My goal for that time is to do a braindump of the different things I need to think about and capture, and then make it easier to follow up. It might also be a good time to review the day and plan tomorrow. Sometimes I might talk my way through the idea for a blog post or a decision I'm considering. I still tend to stutter and wander all over the place, but it's useful to have notes as a starting point.

How could I improve this workflow? I would like to record my thoughts and ideally, have the transcript automatically show up in a folder in a directory and my computer. To reduce the friction in that, I might need to do the transcription on my computer, because Google Recorder requires me to tap a few buttons in order to share the transcript unless I root my phone, which is a bit of an involved process that might need to wait until after EmacsConf. If I use another recording app that saves the audio to a directory that is synchronized to sync thing to my server, then I can transcribe it with OpenAI Whisper and align it with aeneas to get the timestamps. My laptop is pretty slow, but I'll be asleep anyway, so maybe the laptop can work on it overnight.

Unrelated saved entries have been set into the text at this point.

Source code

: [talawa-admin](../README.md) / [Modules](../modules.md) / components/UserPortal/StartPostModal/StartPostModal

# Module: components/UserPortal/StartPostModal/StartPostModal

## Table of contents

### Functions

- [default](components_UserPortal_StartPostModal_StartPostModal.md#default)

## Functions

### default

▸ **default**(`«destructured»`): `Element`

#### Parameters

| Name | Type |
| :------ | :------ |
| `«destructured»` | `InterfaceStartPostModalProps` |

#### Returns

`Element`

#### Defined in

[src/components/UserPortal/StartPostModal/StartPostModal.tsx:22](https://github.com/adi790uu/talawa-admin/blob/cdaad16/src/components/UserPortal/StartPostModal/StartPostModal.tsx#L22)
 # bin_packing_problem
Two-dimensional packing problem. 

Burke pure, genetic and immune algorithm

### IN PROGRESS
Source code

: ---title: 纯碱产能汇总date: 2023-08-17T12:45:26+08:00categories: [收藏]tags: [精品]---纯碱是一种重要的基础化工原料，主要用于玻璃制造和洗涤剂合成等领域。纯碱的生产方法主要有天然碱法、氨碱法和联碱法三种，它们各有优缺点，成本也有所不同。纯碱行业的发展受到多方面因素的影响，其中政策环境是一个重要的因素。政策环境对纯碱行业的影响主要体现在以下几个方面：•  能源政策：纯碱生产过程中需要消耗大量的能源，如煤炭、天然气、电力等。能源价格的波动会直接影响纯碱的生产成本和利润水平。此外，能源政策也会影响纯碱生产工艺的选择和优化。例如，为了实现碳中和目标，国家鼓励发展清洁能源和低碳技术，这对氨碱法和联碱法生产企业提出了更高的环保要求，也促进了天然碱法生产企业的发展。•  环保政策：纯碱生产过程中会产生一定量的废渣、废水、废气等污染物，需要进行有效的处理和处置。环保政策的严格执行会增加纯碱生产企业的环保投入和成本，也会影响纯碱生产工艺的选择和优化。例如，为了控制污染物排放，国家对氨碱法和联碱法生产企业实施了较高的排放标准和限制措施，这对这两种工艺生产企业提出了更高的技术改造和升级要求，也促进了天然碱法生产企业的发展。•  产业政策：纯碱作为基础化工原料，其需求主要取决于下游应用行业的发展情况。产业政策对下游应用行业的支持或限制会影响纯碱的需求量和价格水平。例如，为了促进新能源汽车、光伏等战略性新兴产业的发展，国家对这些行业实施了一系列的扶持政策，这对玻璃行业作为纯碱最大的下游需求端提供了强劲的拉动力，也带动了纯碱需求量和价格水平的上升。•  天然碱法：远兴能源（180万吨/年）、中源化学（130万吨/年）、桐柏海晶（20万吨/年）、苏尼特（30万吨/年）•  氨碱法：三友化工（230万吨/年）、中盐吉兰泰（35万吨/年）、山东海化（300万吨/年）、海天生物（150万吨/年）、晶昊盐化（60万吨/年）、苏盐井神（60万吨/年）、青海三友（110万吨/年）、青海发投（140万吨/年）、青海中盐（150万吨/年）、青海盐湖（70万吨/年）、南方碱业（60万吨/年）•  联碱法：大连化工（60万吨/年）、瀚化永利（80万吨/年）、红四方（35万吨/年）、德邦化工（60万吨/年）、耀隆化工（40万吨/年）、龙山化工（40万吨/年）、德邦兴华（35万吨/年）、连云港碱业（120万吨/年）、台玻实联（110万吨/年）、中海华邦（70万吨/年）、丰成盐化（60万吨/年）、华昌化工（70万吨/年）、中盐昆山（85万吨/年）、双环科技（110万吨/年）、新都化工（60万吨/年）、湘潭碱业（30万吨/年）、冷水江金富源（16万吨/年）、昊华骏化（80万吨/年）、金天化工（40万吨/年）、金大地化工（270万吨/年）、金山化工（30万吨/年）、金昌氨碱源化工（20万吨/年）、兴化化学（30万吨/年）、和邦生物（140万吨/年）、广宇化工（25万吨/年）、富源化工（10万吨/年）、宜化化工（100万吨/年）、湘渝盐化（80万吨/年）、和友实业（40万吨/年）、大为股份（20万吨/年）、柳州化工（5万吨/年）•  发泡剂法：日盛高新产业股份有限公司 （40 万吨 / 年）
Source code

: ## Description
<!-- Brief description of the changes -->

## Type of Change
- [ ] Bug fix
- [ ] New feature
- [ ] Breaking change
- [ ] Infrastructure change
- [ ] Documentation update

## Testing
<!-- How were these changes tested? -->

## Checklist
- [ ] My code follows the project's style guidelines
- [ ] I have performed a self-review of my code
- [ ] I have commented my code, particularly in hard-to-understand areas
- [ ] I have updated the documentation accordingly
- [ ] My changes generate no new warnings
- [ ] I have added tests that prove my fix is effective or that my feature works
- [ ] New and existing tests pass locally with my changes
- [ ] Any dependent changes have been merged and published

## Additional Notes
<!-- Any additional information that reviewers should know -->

I would ideally like it to create Org Mode entries, maybe putting those entries in a separate inbox if I'm worried about messing up my main inbox. It can pull out the text between "Hello, notebook" and "Goodbye, notebook" sections along with links to the files where they came from so that I can review the context. Org Mode links can jump to text or lines in a text file, or I can add support for easily capturing and linking to subtitles in subed.el (maybe a subed-org.el). Who knows? I might even be able to start extracting audio snippets in order to create a quick presentation using something like compile-media. (I'm recording in a relatively quiet room and no one's excitedly trying to interrupt me, so I might as well take advantage of that!) Oh, maybe I should also add a command to copy the subtitles in the region as plain text. If I figure out a grammar, I might even be able to automate or partially automate common commands.

I don't need to record everything 24x7 (although someone's experimented with that), but these short snippets might be a good start. It could lead to getting more stuff out of my brain, and that can be handy too.